Rocks, Routes, and a Toddler

Journey through the Eastern Sierra with a toddler in a Johnson RV's Sprinter van, where the Buttermilks meet the alpenglow of Mount Whitney and family climbing life.
By Meghan Young
When I tell people we took our toddler on a ten-day van and climbing trip through the Eastern Sierra, they look at me as if we have wandered slightly off the map of reasonable choices.
I understand the look. Seventeen hours of highway with a two-and-a-half-year-old asks for a particular kind of patience, more logistics than I knew I had, and a deeper reserve of resilience than I planned to spend.
When people ask whether it was worth it, I answer without hesitation. Yes.
My parenting ambitions live on a single line. I want to raise a feral, courageous, curious child. So when I watch Ava taste her first mochi donut in Portland, gather rocks in the Buttermilks, or stand quiet while the alpenglow walks down the face of Mount Whitney, I know the trip is doing what I hoped it would. These are the moments that build a person, and there is no shortcut to that kind of joy.
This is the story of our adventure. One Sprinter van from Outside Van by way of Johnson RV, our little family, a few of our best friends, and an unreasonable quantity of snacks.

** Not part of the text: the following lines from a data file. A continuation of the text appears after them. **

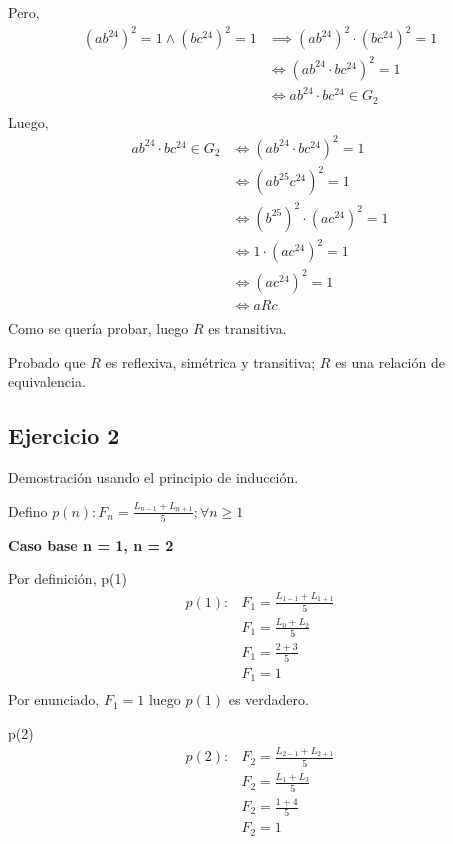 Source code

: Pero,
\begin{align*}
    (ab^{24})^2 = 1 \wedge (bc^{24})^2 = 1 &\implies (ab^{24})^2 \cdot (bc^{24})^2 = 1 \\
    &\iff (ab^{24}  \cdot bc^{24})^2 = 1 \\
    &\iff ab^{24} \cdot bc^{24} \in G_2 \\
\end{align*}
Luego,
\begin{align*}
    ab^{24} \cdot bc^{24} \in G_2 &\iff (ab^{24} \cdot bc^{24})^2 = 1 \\
    &\iff (ab^{25}c^{24})^2 = 1 \\
    &\iff (b^{25})^2 \cdot (ac^{24})^2 = 1 \\
    &\iff 1 \cdot (ac^{24})^2 = 1 \\
    &\iff (ac^{24})^2 = 1 \\
    &\iff aRc \\
\end{align*}
Como se quería probar, luego $R$ es transitiva.

Probado que $R$ es reflexiva, simétrica y transitiva; $R$ es una relación de equivalencia.

\subsection{Ejercicio 2}

Demostración usando el principio de inducción.

Defino $ p(n): F_n = \frac{L_{n-1} + L_{n+1}}{5}; \forall n \geq 1 $

\textbf{Caso base n = 1, n = 2 }

Por definición, p(1)
\begin{align*}
    p(1): &F_1 = \frac{L_{1-1} + L_{1+1}}{5} \\
    &F_1 = \frac{L_{0} + L_{2}}{5} \\
    &F_1 = \frac{2+3}{5} \\
    &F_1 = 1 \\
\end{align*}
Por enunciado, $ F_1 = 1 $ luego $p(1)$ es verdadero.

p(2)
\begin{align*}
    p(2): &F_2 = \frac{L_{2-1} + L_{2+1}}{5} \\
    &F_2 = \frac{L_{1} + L_{3}}{5} \\
    &F_2 = \frac{1+4}{5} \\
    &F_2 = 1 \\
\end{align*}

Day One: Seattle to Klamath, with a Stop for Donuts
We left Seattle on a Tuesday morning. We had packed the van so densely that I rested my feet on a guidebook and a backup stack of diapers. The plan looked simple on paper. Drive to Portland, pick up our rig from Outside Van, and reach Klamath, Oregon by nightfall. As the old saying almost goes: the best laid plans of mice and parents of toddlers.
The Seattle to Portland stretch takes about three hours on a kind day. That works out to one stretch of easy driving with a toddler, followed by one stretch of either a long nap or very loud opinions. I never know which I will get. We stopped in Portland for coffee and mochi donuts from Mikiko, a small bright spot off the highway with plenty of street parking. Ava ate one and a half with reverence, then slid into a sugar-flat sleep in her car seat.
Outside Van is the sort of place that makes my jaw drop and my confidence rise in the same motion. We picked up an overnight Sprinter, and as they walked us through the build, I stood there thinking, what if we just keep it. The layout works. A real sleeping setup, real storage, a galley that kept us fed and comfortable for the duration. We loaded our gear and pointed south for Bend.
If you have never driven HWY 26 from Portland to Bend, I owe you a warning. When the weather and the timing arrive together, the view of Mount Hood will ask you to pull over whether you planned to or not. We caught one of those days. We stood on the shoulder, Ava on my hip, all of us quiet in the face of the mountain. Some landscapes refuse to let you drive past them. The minutes we lost there have a particular weight in my memory now, and I would lose them again.
We ate dinner in Bend at Spork, which is exactly what I want after a day on the road. Fast, genuinely good, kind to every dietary restriction in the group, and entirely unfazed by a toddler with opinions. Then we pushed the final leg to Klamath, found a beautiful dispersed spot through the iOverlander app, and fell asleep to the kind of quiet that only exists far from cities.
Day Two: Klamath to Bishop
The best travel days start slow. Coffee in the van, breakfast in golden light, no rushing. We managed about twelve minutes of this before Ava decided the day should start moving. She was not wrong. We had miles ahead.
We took the route through Weed, California and stopped at the bakery there, the kind of small-town establishment that earned its legend honestly. If you know, you know. From Weed, we pointed south through the mountains toward Tahoe, which turned out to be the ideal resupply stop. Cheaper gas, a full grocery haul, and an REI run for the last few necessities. We ate lunch outside in pine-filtered light while Ava made friends with every dog that walked past, until the road called us forward again.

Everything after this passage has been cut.